TASK REQUIREMENTS:
Only the lines with the string "pulpcore" are needed; return each of them from the entries below.

EXERCISE INPUT:
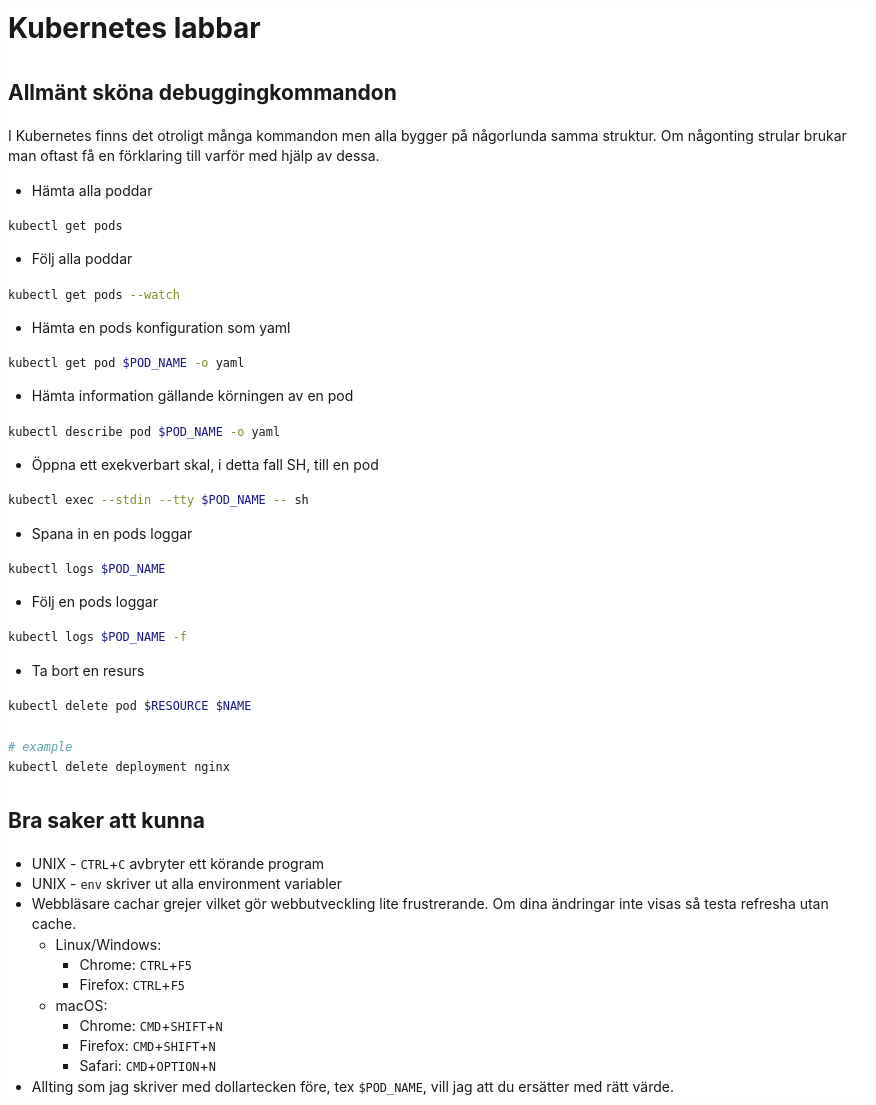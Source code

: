 # Kubernetes labbar


## Allmänt sköna debuggingkommandon
I Kubernetes finns det otroligt många kommandon men alla bygger på någorlunda samma struktur. Om någonting strular brukar man oftast få en förklaring till varför med hjälp av dessa. 
- Hämta alla poddar
```bash
kubectl get pods
```
- Följ alla poddar
```bash
kubectl get pods --watch
```
- Hämta en pods konfiguration som yaml
```bash
kubectl get pod $POD_NAME -o yaml 
```
- Hämta information gällande körningen av en pod
```bash
kubectl describe pod $POD_NAME -o yaml 
```
- Öppna ett exekverbart skal, i detta fall SH, till en pod
```bash
kubectl exec --stdin --tty $POD_NAME -- sh
```
- Spana in en pods loggar
```bash
kubectl logs $POD_NAME
```
- Följ en pods loggar
```bash
kubectl logs $POD_NAME -f
```
- Ta bort en resurs
```bash
kubectl delete pod $RESOURCE $NAME

# example
kubectl delete deployment nginx
```



## Bra saker att kunna 
- UNIX - `CTRL`+`C` avbryter ett körande program
- UNIX - `env` skriver ut alla environment variabler
- Webbläsare cachar grejer vilket gör webbutveckling lite frustrerande. Om dina ändringar inte visas så testa refresha utan cache.
  - Linux/Windows:
    - Chrome: `CTRL`+`F5`
    - Firefox: `CTRL`+`F5`
  - macOS:
    - Chrome: `CMD`+`SHIFT`+`N`
    - Firefox: `CMD`+`SHIFT`+`N`
    - Safari: `CMD`+`OPTION`+`N`
- Allting som jag skriver med dollartecken före, tex `$POD_NAME`, vill jag att du ersätter med rätt värde. 
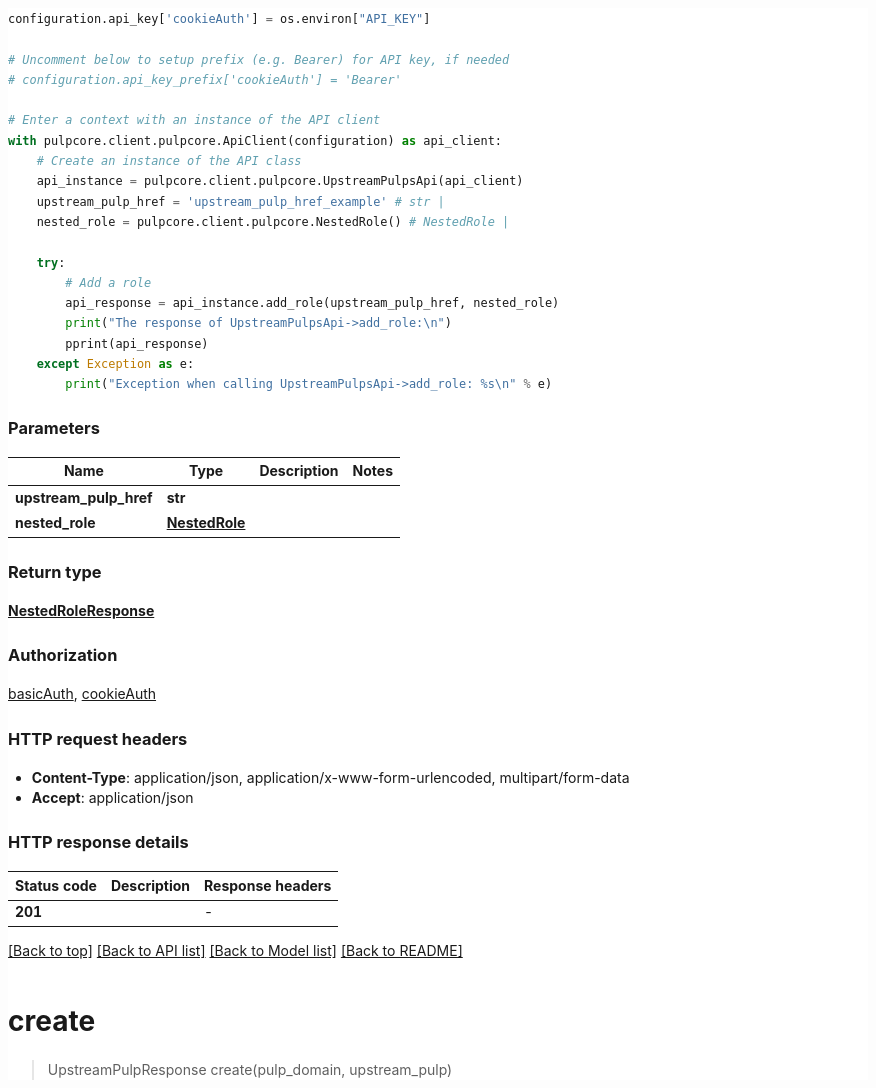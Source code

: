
 ```python
configuration.api_key['cookieAuth'] = os.environ["API_KEY"]

# Uncomment below to setup prefix (e.g. Bearer) for API key, if needed
# configuration.api_key_prefix['cookieAuth'] = 'Bearer'

# Enter a context with an instance of the API client
with pulpcore.client.pulpcore.ApiClient(configuration) as api_client:
    # Create an instance of the API class
    api_instance = pulpcore.client.pulpcore.UpstreamPulpsApi(api_client)
    upstream_pulp_href = 'upstream_pulp_href_example' # str | 
    nested_role = pulpcore.client.pulpcore.NestedRole() # NestedRole | 

    try:
        # Add a role
        api_response = api_instance.add_role(upstream_pulp_href, nested_role)
        print("The response of UpstreamPulpsApi->add_role:\n")
        pprint(api_response)
    except Exception as e:
        print("Exception when calling UpstreamPulpsApi->add_role: %s\n" % e)
```



### Parameters


Name | Type | Description  | Notes
------------- | ------------- | ------------- | -------------
 **upstream_pulp_href** | **str**|  | 
 **nested_role** | [**NestedRole**](NestedRole.md)|  | 

### Return type

[**NestedRoleResponse**](NestedRoleResponse.md)

### Authorization

[basicAuth](../README.md#basicAuth), [cookieAuth](../README.md#cookieAuth)

### HTTP request headers

 - **Content-Type**: application/json, application/x-www-form-urlencoded, multipart/form-data
 - **Accept**: application/json

### HTTP response details

| Status code | Description | Response headers |
|-------------|-------------|------------------|
**201** |  |  -  |

[[Back to top]](#) [[Back to API list]](../README.md#documentation-for-api-endpoints) [[Back to Model list]](../README.md#documentation-for-models) [[Back to README]](../README.md)

# **create**
> UpstreamPulpResponse create(pulp_domain, upstream_pulp)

RESPONSE TO THIS EXERCISE:
with pulpcore.client.pulpcore.ApiClient(configuration) as api_client:
    api_instance = pulpcore.client.pulpcore.UpstreamPulpsApi(api_client)
    nested_role = pulpcore.client.pulpcore.NestedRole() # NestedRole | 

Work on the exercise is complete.